With those caveats in mind, you may graph these "potential response times":

  1. Filter to the conversations of interest. Approximating "potential response times" may be best done by filtering to the source port of the server (e.g. tcp.srcport == 80) and maybe remove handshakes, etc.
  2. Statistics } I/O Graph
  3. If it's a large capture, wait for the initial load to complete (there's a small Loading progress bar in the bottom right).
  4. Delete the All Packets and TCP Errors rows by selecting them and clicking the minus button.
  5. In the Filtered Packets row, change the Y Axis column to AVG(Y Field) and the Y Field column to tcp.time_delta
  6. If it's a large capture, wait for the load to complete.
  7. Note that the y-axis units (e.g. us, ms, s, etc.) will change based on the data.

Example:

HTTP Streams

HTTP/1.0 and HTTP/1.1 streams provide filters through http. In particular, http.time provides the HTTP response time. HTTP/2.0 provides filters through http2 and HTTP/3.0 provides filters through http3 although, as of this writing, neither have a time field.

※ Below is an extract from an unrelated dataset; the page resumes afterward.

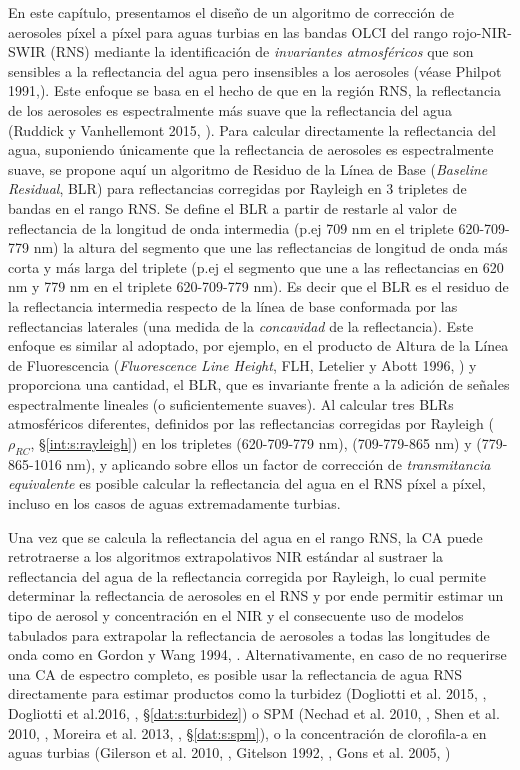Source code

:     En este capítulo, presentamos el diseño de un algoritmo de corrección de aerosoles píxel a píxel para aguas turbias en las bandas OLCI del rango rojo-NIR-SWIR (RNS) mediante la identificación de \textit{invariantes atmosféricos} que son sensibles a la reflectancia del agua pero insensibles a los aerosoles (véase Philpot 1991,\cite{philpot1991}).
    Este enfoque se basa en el hecho de que en la región RNS, la reflectancia de los aerosoles es espectralmente más suave que la reflectancia del agua (Ruddick y Vanhellemont 2015, \cite{ruddick2015}). Para calcular directamente la reflectancia del agua, suponiendo únicamente que la reflectancia de aerosoles es espectralmente suave, se propone aquí un algoritmo de Residuo de la Línea de Base (\textit{Baseline Residual}, BLR) para reflectancias corregidas por Rayleigh en 3 tripletes de bandas en el rango RNS. Se define el BLR a partir de restarle al valor de reflectancia de la longitud de onda intermedia (p.ej 709 nm en el triplete 620-709-779 nm) la altura del segmento que une las reflectancias de longitud de onda más corta y más larga del triplete (p.ej el segmento que une a las reflectancias en 620 nm y 779 nm en el triplete 620-709-779 nm). Es decir que el BLR es el residuo de la reflectancia intermedia respecto de la línea de base conformada por las reflectancias laterales (una medida de la \textit{concavidad} de la reflectancia). Este enfoque es similar al adoptado, por ejemplo, en el producto de Altura de la Línea de Fluorescencia (\textit{Fluorescence Line Height}, FLH, Letelier y Abott 1996, \cite{letelier1996}) y proporciona una cantidad, el BLR, que es invariante frente a la adición de señales espectralmente lineales (o suficientemente suaves). Al calcular tres BLRs atmosféricos diferentes, definidos por las reflectancias corregidas por Rayleigh ($\rho_{RC}$, \S \ref{int:s:rayleigh}) en los tripletes (620-709-779 nm), (709-779-865 nm) y (779-865-1016 nm), y aplicando sobre ellos un factor de corrección de \textit{transmitancia equivalente} es posible calcular la reflectancia del agua en el RNS píxel a píxel, incluso en los casos de aguas extremadamente turbias.

    Una vez que se calcula la reflectancia del agua en el rango RNS, la CA puede retrotraerse a los algoritmos extrapolativos NIR estándar al sustraer la reflectancia del agua de la reflectancia corregida por Rayleigh, lo cual permite determinar la reflectancia de aerosoles en el RNS y por ende permitir estimar un tipo de aerosol y concentración en el NIR y el consecuente uso de modelos tabulados para extrapolar la reflectancia de aerosoles a todas las longitudes de onda como en Gordon y Wang 1994, \cite{gordon1994}. Alternativamente, en caso de no requerirse una CA de espectro completo, es posible usar la reflectancia de agua RNS directamente para estimar productos como la turbidez (Dogliotti et al. 2015, \cite{dogliotti2015}, Dogliotti et al.2016, \cite{dogliotti2016}, \S \ref{dat:s:turbidez}) o SPM (Nechad et al. 2010, \cite{nechad2010}, Shen et al. 2010, \cite{shen2010}, Moreira et al. 2013, \cite{moreira2013}, \S \ref{dat:s:spm}), o la concentración de clorofila-a en aguas turbias (Gilerson et al. 2010, \cite{gilerson2010}, Gitelson 1992, \cite{gitelson1992}, Gons et al. 2005, \cite{gons2005})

For HTTP/1.0 and HTTP/1.1, the frames are only dissected as such if traffic is non-TLS (or TLS traffic is decrypted) and the port is configured in the HTTP protocol:

Visualize HTTP Response Times

  1. Filter to http.time to ensure HTTP dissection is working (see details in the HTTP Streams section).
  2. Statistics } I/O Graph
  3. If it's a large capture, wait for the initial load to complete (there's a small Loading progress bar in the bottom right).
  4. Delete the All Packets and TCP Errors rows by selecting them and clicking the minus button.
  5. In the Filtered Packets row, change the Y Axis column to AVG(Y Field) and the Y Field column to http.time
  6. If it's a large capture, wait for the load to complete.
  7. Note that the y-axis units (e.g. us, ms, s, etc.) will change based on the data.

Example:

Finding problems or delays in the network

  • Use filters like tcp.time_delta > 1 where the number is in seconds although note there may be normal delays for idle, keepalive sockets, for example.
  • Ensure all suspect servers have synchronized clocks (NTP, etc.).
  • Run a few minutes of pings and note the average latency between servers.
  • Capture network trace from both servers. The network trace should include both incoming and outgoing packets, to and from the other servers. If they are unidirectional, it turns out merging network traces from two different servers is very dangerous. Basically, a lot of information such as DUP ACKs, etc., is inferred from the sequence of packets, and combining multiple systems' traces can have unintended consequences. In my case, it actually generated TCP retransmits when they did not exist.
  • In Wireshark
    • Select View } Time/Display Format } Date and Time of Day
    • Also, add a column for "Delta time (Displayed)"
  • Open the first capture. Basically, we will use the frame.time_delta_displayed column we added above to find the delays. However, the column is non-sensical with interleaved TCP streams. So what you have to do is basically filter by each stream (using either "Follow TCP stream" on a suspect packet, or finding all unique src/destination port combos, etc.).
  • Once you have a single TCP stream, then the frame.time_delta_displayed is the time between packets on that stream. Sort by this column, descending.
  • If there are any big delays (larger than the max latency), then note a few of those frames. Re-sort by frame number and see what was happening right before that frame.
  • Note that a TCP "stream" within a TCP "conversation" is just the unique combination of Source IP, Source Port, Destination IP, and Destination Port. TCP is multiplexing so multiple sockets can be opened between two IPs. What this also means is that if the communication stream is persistent (e.g. connection pooling), then the stream is never torn down (FIN } FIN/ACK } ACK), so there may be large gaps between packets on that stream which may just be the time between two units of work on that stream.
  • Note any errors within Wireshark. Research each error carefully as some may be benign (e.g. TCP Checksum Offloading).
  • Do the same thing on the other end and compare the time stamps. Remember that the timestamps in a packet capture are the time at which the capturer is handed the packet. For an outgoing packet, this occurs before the packet hits the NIC. For an incoming packet, this occurs after the packet has been processed by the NIC and handed off to the kernel.
  • Any time difference between when server A receives the response from server B (from server A's packet capture), and when server B sends the pack to server B (from server B's packet capture) would be the latency. Any other time would mean the time taken to process on server B.
  • Also, to find any clock difference, pick any TCP conversation handshake. The SYN/ACK must come after the SYN and before the ACK, so you can shift one packet capture or the other (using editcap -t) to line up with the other. For example, when server B is sending the SYN/ACK and it is behind the SYN, use the following to time shift server B's packet capture: (((ACK - SYN) / 2) + SYN) - (SYNACK)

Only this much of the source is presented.